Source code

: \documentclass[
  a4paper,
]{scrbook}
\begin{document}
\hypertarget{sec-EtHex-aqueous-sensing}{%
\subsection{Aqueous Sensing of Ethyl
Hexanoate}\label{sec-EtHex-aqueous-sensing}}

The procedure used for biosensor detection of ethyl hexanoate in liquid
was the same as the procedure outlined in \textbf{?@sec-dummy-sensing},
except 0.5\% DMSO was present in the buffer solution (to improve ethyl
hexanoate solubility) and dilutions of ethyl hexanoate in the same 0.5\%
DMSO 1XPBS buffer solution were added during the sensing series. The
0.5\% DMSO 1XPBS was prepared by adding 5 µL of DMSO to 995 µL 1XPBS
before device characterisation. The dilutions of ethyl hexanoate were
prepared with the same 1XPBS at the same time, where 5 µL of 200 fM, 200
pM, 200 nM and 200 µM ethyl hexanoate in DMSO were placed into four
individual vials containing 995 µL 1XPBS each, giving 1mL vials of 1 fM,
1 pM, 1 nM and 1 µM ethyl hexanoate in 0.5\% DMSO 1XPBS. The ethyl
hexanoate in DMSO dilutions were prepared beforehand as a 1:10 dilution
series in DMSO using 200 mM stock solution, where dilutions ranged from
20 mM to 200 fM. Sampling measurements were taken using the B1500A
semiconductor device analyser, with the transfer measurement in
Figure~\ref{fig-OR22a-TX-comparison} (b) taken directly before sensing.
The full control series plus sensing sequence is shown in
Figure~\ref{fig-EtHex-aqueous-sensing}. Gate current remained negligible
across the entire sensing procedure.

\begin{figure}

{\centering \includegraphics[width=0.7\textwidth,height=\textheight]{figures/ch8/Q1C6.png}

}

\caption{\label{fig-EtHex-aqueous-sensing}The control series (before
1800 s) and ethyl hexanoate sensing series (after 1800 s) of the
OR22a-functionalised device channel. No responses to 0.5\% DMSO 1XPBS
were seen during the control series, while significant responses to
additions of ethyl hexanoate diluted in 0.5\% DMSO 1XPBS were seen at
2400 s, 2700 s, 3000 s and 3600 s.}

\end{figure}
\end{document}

The problem:
Please count the lines above that hold the string "same" and reply with the number alone.

Task response:
3